We need your help! We’ve started compiling a list of ways in which we can all enjoy nature regardless of physical ability. Take a look at what we’ve found and send us your suggested additions so we can add them to the list. Or send us your wish list – things you wish were available but aren’t yet.

Birding

Birdability: Birdability is a US-based non-profit whose goal is to improve physical accessibility to birding locations, empower a welcoming and inclusive birding community, and introduce people with access challenges to birding. Their website provides a wide variety of resource materials, including Steps to Implement Accessible Outings, Adaptive Birding Equipment, Tips and Resources for Birders who are Blind or have Low Vision, and Ways You Can Enable Autistic Birders. They also offer a crowdsourced Birdability map describing the accessibility features of birding locations all over the world. Additional information is included in their blog and newsletter.

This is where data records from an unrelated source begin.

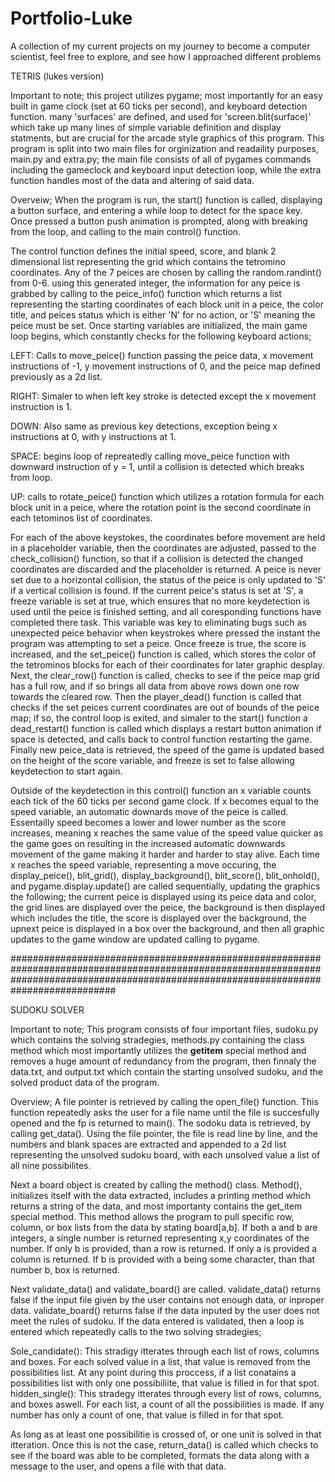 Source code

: # Portfolio-Luke
A collection of my current projects on my journey to become a computer scientist, feel free to explore, and see how I approached different problems



TETRIS (lukes version)

Important to note;
this project utilizes pygame; most importantly for an easy built in game clock (set at 60 ticks per second), and keyboard detection function.
many 'surfaces' are defined, and used for 'screen.blit(surface)' which take up many lines of simple variable definition and display statments, but are crucial for the arcade style graphics of this program. 
This program is split into two main files for orginization and readaility purposes, main.py and extra.py; the main file consists of all of pygames commands including the gameclock and keyboard input detection loop, while the extra function handles most of the data and altering of said data.

Overveiw;
When the program is run, the start() function is called, displaying a button surface, and entering a while loop to detect for the space key. Once pressed a button push animation is prompted, along with breaking from the loop, and calling to the main control() function.


The control function defines the initial speed, score, and blank 2 dimensional list representing the grid which contains the tetromino coordinates. Any of the 7 peices are chosen by calling the random.randint() from 0-6. using this generated integer, the information for any peice is grabbed by calling to the peice_info() function which returns a list representing the starting coordinates of each block unit in a peice, the color title, and peices status which is either 'N' for no action, or 'S' meaning the peice must be set.
Once starting variables are initialized, the main game loop begins, which constantly checks for the following keyboard actions;


LEFT: Calls to move_peice() function passing the peice data, x movement instructions of -1, y movement instructions of 0, and the peice map defined previously as a 2d list.

RIGHT: Simaler to when left key stroke is detected except the x movement instruction is 1.

DOWN: Also same as previous key detections, exception being x instructions at 0, with y instructions at 1.

SPACE: begins loop of repreatedly calling move_peice function with downward instruction of y = 1, until a collision is detected which breaks from loop.

UP: calls to rotate_peice() function which utilizes a rotation formula for each block unit in a peice, where the rotation point is the second coordinate in each tetominos list of coordinates.

For each of the above keystokes, the coordinates before movement are held in a placeholder variable, then the coordinates are adjusted, passed to the check_collision() function, so that if a collision is detected the changed coordinates are discarded and the placeholder is returned. A peice is never set due to a horizontal collision, the status of the peice is only updated to 'S' if a vertical collision is found.
If the current peice's status is set at 'S', a freeze variable is set at true, which ensures that no more keydetection is used until the peice is finished setting, and all coresponding functions have completed there task. This variable was key to eliminating bugs such as unexpected peice behavior when keystrokes where pressed the instant the program was attempting to set a peice. Once freeze is true, the score is increased, and the set_peice() function is called, which stores the color of the tetrominos blocks for each of their coordinates for later graphic desplay. Next, the clear_row() function is called, checks to see if the peice map grid has a full row, and if so brings all data from above rows down one row towards the cleared row. Then the player_dead() function is called that checks if the set peices current coordinates are out of bounds of the peice map; if so, the control loop is exited, and simaler to the start() function a dead_restart() function is called which displays a restart button animation if space is detected, and calls back to control function restarting the game. Finally new peice_data is retrieved, the speed of the game is updated based on the height of the score variable, and freeze is set to false allowing keydetection to start again.


Outside of the keydetection in this control() function an x variable counts each tick of the 60 ticks per second game clock. If x becomes equal to the speed variable, an automatic downards move of the peice is called. Essentailly speed becomes a lower and lower number as the score increases, meaning x reaches the same value of the speed value quicker as the game goes on resulting in the increased automatic downwards movement of the game making it harder and harder to stay alive.
Each time x reaches the speed variable, representing a move occuring, the display_peice(), blit_grid(), display_background(), blit_score(), blit_onhold(), and pygame.display.update() are called sequentially, updating the graphics the following; the current peice is displayed using its peice data and color, the grid lines are displayed over the peice, the background is then displayed which includes the title, the score is displayed over the background, the upnext peice is displayed in a box over the background, and then all graphic updates to the game window are updated calling to pygame.


###########################################################################################################################################################################################


SUDOKU SOLVER

Important to note; This program consists of four important files, sudoku.py which contains the solving stradegies, methods.py containing the class method which most importantly utilizes the __getitem__ special method and removes a huge amount of redundancy from the program, then finnaly the data.txt, and output.txt which contain the starting unsolved sudoku, and the solved product data of the program.

Overview;
A file pointer is retrieved by calling the open_file() function. This function repeatedly asks the user for a file name until the file is succesfully opened and the fp is returned to main().
The sodoku data is retrieved, by calling get_data(). Using the file pointer, the file is read line by line, and the numbers and blank spaces are extracted and appended to a 2d list representing the unsolved sudoku board, with each unsolved value a list of all nine possibilites.

Next a board object is created by calling the method() class. Method(), initializes itself with the data extracted, includes a printing method which returns a string of the data, and most importanty contains the get_item special method. This method allows the program to pull specific row, column, or box lists from the data by stating board[a,b]. If both a and b are integers, a single number is returned representing x,y coordinates of the number. If only b is provided, than a row is returned. If only a is provided a column is returned. If b is provided with a being some character, than that number b, box is returned.

Next validate_data() and validate_board() are called. validate_data() returns false if the input file given by the user contains not enough data, or inproper data. validate_board() returns false if the data inputed by the user does not meet the rules of sudoku.
If the data entered is validated, then a loop is entered which repeatedly calls to the two solving stradegies;

Sole_candidate(): This stradigy itterates through each list of rows, columns and boxes. For each solved value in a list, that value is removed from the possibilities list. At any point during this proccess, if a list conatains a possibilities list with only one possibiliite, that value is filled in for that spot.
hidden_single(): This stradegy itterates through every list of rows, columns, and boxes aswell. For each list, a count of all the possibilities is made. If any number has only a count of one, that value is filled in for that spot.

As long as at least one possibilitie is crossed of, or one unit is solved in that itteration. Once this is not the case, return_data() is called which checks to see if the board was able to be completed, formats the data along with a message to the user, and opens a file with that data.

Birding by Ear for All: Birds Canada offers an online course on birding by ear, which is specially tailored for people with a visual impairment.

National Parks

Parks Canada’s website provides a list of accessible trails, camping opportunities, and activities. These include boardwalks, shuttle bus service at Batoche, and wheelchair-friendly campgrounds. You can borrow an all-terrain wheelchair at Glacier National Park and a submersible wheelchair at the Canadian Rockies Hot Springs. Gros Morne rents a rustic cabin catering to visitors with sensory needs. It offers soft lighting, extra curtains, and removable seating.

Provincial Parks

Manitoba provides a list of accessible trails. Interpretive signs and brochures are available in alternate formats upon request.

Saskatchewan Parks provides beach wheelchairs free of charge, but they must be booked in advance on a first-come, first-served basis. Accessible campsites can be booked by campers with a valid Accessible Parking permit at a number of Saskatchewan’s provincial parks.

BlindSquare, a self-voicing app uses physical beacons and GPS data to communicate points of interest and directions on two Alberta Parks trails in Fish Creek and Lois Hole Provincial Parks. Three parks offer golf cart tours. Accessible campsites are identified when booking online.

Inclusive Programs

Adapt Island shares up-to-date information about inclusive programs, adaptive sports equipment, and accessible outdoor activities on central Vancouver Island. Their website provides a list of accessible trails in BC and links to other relevant organizations.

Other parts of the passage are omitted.